Which accomplishments are you as a CEO most proud of?
I’m incredibly proud of and cannot say enough about the team we’ve built at Arrive Health. We’re all personally connected to and uncompromising in our pursuit to solve the problem of patient affordability and access. As a result, we’ve built a network of partners and high-quality tools to help patients and providers better understand their options. We estimate our reach in excess of $20 billion in total health care spend impacted because of our connectivity – that’s something we can all celebrate and use as motivation to keep chipping away at the barriers to affordability.
What is the most difficult challenge you have overcome on the road to success?
Health care affordability is a massive challenge, and solving it requires an unwavering focus on the patient.
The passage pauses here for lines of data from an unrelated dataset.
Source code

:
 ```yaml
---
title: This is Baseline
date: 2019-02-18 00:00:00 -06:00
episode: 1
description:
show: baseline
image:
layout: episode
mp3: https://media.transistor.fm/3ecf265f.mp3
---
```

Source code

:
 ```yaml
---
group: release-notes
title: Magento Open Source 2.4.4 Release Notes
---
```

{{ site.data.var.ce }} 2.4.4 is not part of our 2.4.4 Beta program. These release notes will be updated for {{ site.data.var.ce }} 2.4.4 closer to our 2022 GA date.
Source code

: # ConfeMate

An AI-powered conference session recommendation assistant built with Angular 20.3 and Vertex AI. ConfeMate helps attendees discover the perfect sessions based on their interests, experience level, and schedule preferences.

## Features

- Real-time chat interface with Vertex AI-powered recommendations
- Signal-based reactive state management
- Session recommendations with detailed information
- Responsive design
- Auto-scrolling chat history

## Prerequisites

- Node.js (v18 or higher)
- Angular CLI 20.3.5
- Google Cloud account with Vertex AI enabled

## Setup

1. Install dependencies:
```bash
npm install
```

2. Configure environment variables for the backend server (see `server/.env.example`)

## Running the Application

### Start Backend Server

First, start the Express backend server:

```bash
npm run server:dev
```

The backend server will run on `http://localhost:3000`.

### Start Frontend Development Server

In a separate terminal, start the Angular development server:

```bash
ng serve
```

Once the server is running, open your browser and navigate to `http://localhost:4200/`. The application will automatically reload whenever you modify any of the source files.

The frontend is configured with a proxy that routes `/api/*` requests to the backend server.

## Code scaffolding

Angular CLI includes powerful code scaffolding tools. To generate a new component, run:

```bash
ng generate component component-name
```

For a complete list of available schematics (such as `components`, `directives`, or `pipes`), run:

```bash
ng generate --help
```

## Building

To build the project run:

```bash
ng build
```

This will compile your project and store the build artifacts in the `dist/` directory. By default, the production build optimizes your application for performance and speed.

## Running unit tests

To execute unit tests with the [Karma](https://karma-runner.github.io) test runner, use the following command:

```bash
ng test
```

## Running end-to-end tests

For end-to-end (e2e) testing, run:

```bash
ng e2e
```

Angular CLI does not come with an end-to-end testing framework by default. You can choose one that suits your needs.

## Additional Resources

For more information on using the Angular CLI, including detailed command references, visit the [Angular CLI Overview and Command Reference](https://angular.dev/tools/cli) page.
Succeeding in this space has required a delicate balancing act among multiple stakeholders – payers, PBMs, EHR partners, and health systems – who have to work together in order to move the needle.
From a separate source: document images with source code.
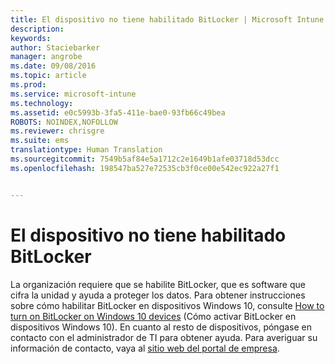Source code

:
 ```yaml
---
title: El dispositivo no tiene habilitado BitLocker | Microsoft Intune
description: 
keywords: 
author: Staciebarker
manager: angrobe
ms.date: 09/08/2016
ms.topic: article
ms.prod: 
ms.service: microsoft-intune
ms.technology: 
ms.assetid: e0c5993b-3fa5-411e-bae0-93fb66c49bea
ROBOTS: NOINDEX,NOFOLLOW
ms.reviewer: chrisgre
ms.suite: ems
translationtype: Human Translation
ms.sourcegitcommit: 7549b5af84e5a1712c2e1649b1afe03718d53dcc
ms.openlocfilehash: 198547ba527e72535cb3f0ce00e542ec922a27f1


---
```



# El dispositivo no tiene habilitado BitLocker

La organización requiere que se habilite BitLocker, que es software que cifra la unidad y ayuda a proteger los datos. Para obtener instrucciones sobre cómo habilitar BitLocker en dispositivos Windows 10, consulte [How to turn on BitLocker on Windows 10 devices](https://gallery.technet.microsoft.com/How-to-turn-on-BitLocker-34294d3d) (Cómo activar BitLocker en dispositivos Windows 10). En cuanto al resto de dispositivos, póngase en contacto con el administrador de TI para obtener ayuda. Para averiguar su información de contacto, vaya al [sitio web del portal de empresa](http://portal.manage.microsoft.com).





<!--HONumber=Sep16_HO2-->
We’ve maintained a neutral view of each stakeholder and made it a priority to understand what they want to accomplish so that the solutions we create resolve barriers to their goals in a way
that always benefits the patient. This is definitely the harder path, but we believe it’s the right path. It’s been tough at times to balance the conflicting interests of stakeholders. But on our journey, we found that always centering on the patient enabled us to move these stakeholders forward.
What advice would you give to other CEOs and founders?
As a leader, you have to understand your clients’ incentives. If you don’t understand what’s motivating them, you’ll have difficulty solving problems that are most impactful to them and their customers.
What keeps you motivated to keep working on the problem of health care affordability?
One patient in the survey I mentioned above shared a thought I know we can all relate to when they said, “This is America, the land where health care is confusing, frustrating, and expensive.”
This is alarming in a world where most patients are responsible for first-dollar health care expenses. We are asking patients to take on more responsibility and risk. Information
asymmetry is no longer acceptable. The consequences of patients not being able to understand their out-of-pocket burden or worse afford it means they are less likely to seek and receive the care they need.
Health care innovation in this country is amazing. We are extending life span, curing diseases, and improving quality of life at an unprecedented level. We can’t let complexity and out-of-pocket costs stand in the way of people accessing those solutions.
How is Arrive Health shaping the future of healthcare in payment innovation and redesign?
Our network enables real-time, patient-specific, and location-specific decision-making at the point of order. This is an essential tool in the tool kit for new payment models and as value- based care is more broadly adopted. What’s needed is an individualized marketplace that allows providers, patients, and care teams to understand in a very specific way the cost and benefit trade-offs between different courses of treatment. Done right, this looks more like a “guidance system” that can emerge in place of some of the “hard stops” like those that now exist with prior authorization. Our goal is not to be a price transparency or prior authorization engine, but rather to rethink the way decision-making happens between patients, providers, and their health plan.